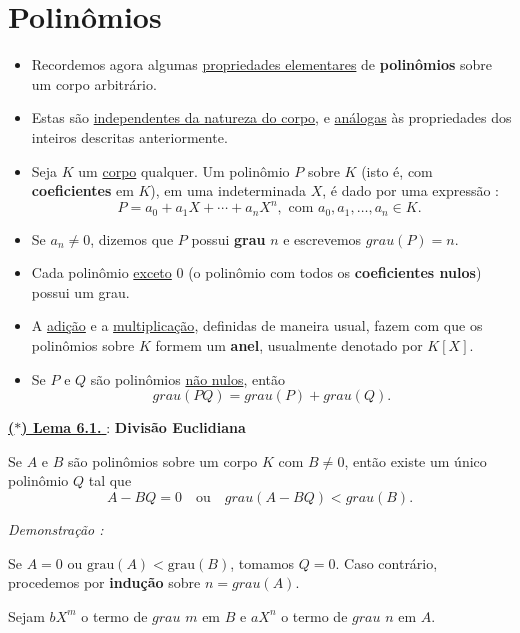 \section*{Polinômios}

    \begin{itemize}[left=0.5cm, align=left, nosep]
        \item Recordemos agora algumas \underline{propriedades elementares} de \textbf{polinômios} sobre um corpo arbitrário.  
        \item Estas são \underline{independentes da natureza do corpo}, e \underline{análogas} às propriedades dos inteiros descritas anteriormente.  
        \item Seja $K$ um \underline{corpo} qualquer. Um polinômio $P$ sobre $K$ (isto é, com \textbf{coeficientes} em $K$), em uma indeterminada $X$, é dado por uma expressão : 
        \[
            P = a_0 + a_1 X + \cdots + a_n X^n, \text{ com $a_0, a_1, \ldots, a_n \in K$. }
        \]
        \item Se $a_n \neq 0$, dizemos que $P$ possui \textbf{grau} $n$ e escrevemos $grau(P) = n$.  
        \item Cada polinômio \underline{exceto} $0$ (o polinômio com todos os \textbf{coeficientes nulos}) possui um grau.  
        \item A \underline{adição} e a \underline{multiplicação}, definidas de maneira usual, fazem com que os polinômios sobre $K$ formem um \textbf{anel}, usualmente denotado por $K[X]$.  
        \item Se $P$ e $Q$ são polinômios \underline{não nulos}, então
        \[
            \boxed{grau(PQ) = grau(P) + grau(Q)}.
        \]
    
    \end{itemize}

    \underline{\underline{ \textbf{\textcolor{cinzaEscuro}{($\ast$) Lema 6.1.}} }} : \textbf{\textcolor{cinzaEscuro}{Divisão Euclidiana}}

        Se $A$ e $B$ são polinômios sobre um corpo $K$ com $B \neq 0$, então existe um único polinômio $Q$ tal que 
        \[
        \boxed{A - BQ = 0} \quad \text{ou} \quad \boxed{grau(A - BQ) < grau(B)}.
        \]

        \noindent\textit{Demonstração : }

        Se $A = 0$ ou $\text{grau}(A) < \text{grau}(B)$, tomamos $Q = 0$.  
        Caso contrário, procedemos por \textbf{indução} sobre $n = grau(A)$.  

        Sejam $bX^m$ o termo de $grau$ $m$ em $B$ e $aX^n$ o termo de $grau$ $n$ em $A$.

☆ ☆ ☆ ☆

Word for word, give the data above again, without any images.

 \section*{Polinômios}

    \begin{itemize}[left=0.5cm, align=left, nosep]
        \item Recordemos agora algumas \underline{propriedades elementares} de \textbf{polinômios} sobre um corpo arbitrário.  
        \item Estas são \underline{independentes da natureza do corpo}, e \underline{análogas} às propriedades dos inteiros descritas anteriormente.  
        \item Seja $K$ um \underline{corpo} qualquer. Um polinômio $P$ sobre $K$ (isto é, com \textbf{coeficientes} em $K$), em uma indeterminada $X$, é dado por uma expressão : 
        \[
            P = a_0 + a_1 X + \cdots + a_n X^n, \text{ com $a_0, a_1, \ldots, a_n \in K$. }
        \]
        \item Se $a_n \neq 0$, dizemos que $P$ possui \textbf{grau} $n$ e escrevemos $grau(P) = n$.  
        \item Cada polinômio \underline{exceto} $0$ (o polinômio com todos os \textbf{coeficientes nulos}) possui um grau.  
        \item A \underline{adição} e a \underline{multiplicação}, definidas de maneira usual, fazem com que os polinômios sobre $K$ formem um \textbf{anel}, usualmente denotado por $K[X]$.  
        \item Se $P$ e $Q$ são polinômios \underline{não nulos}, então
        \[
            \boxed{grau(PQ) = grau(P) + grau(Q)}.
        \]
    
    \end{itemize}

    \underline{\underline{ \textbf{\textcolor{cinzaEscuro}{($\ast$) Lema 6.1.}} }} : \textbf{\textcolor{cinzaEscuro}{Divisão Euclidiana}}

        Se $A$ e $B$ são polinômios sobre um corpo $K$ com $B \neq 0$, então existe um único polinômio $Q$ tal que 
        \[
        \boxed{A - BQ = 0} \quad \text{ou} \quad \boxed{grau(A - BQ) < grau(B)}.
        \]

        \noindent\textit{Demonstração : }

        Se $A = 0$ ou $\text{grau}(A) < \text{grau}(B)$, tomamos $Q = 0$.  
        Caso contrário, procedemos por \textbf{indução} sobre $n = grau(A)$.  

        Sejam $bX^m$ o termo de $grau$ $m$ em $B$ e $aX^n$ o termo de $grau$ $n$ em $A$.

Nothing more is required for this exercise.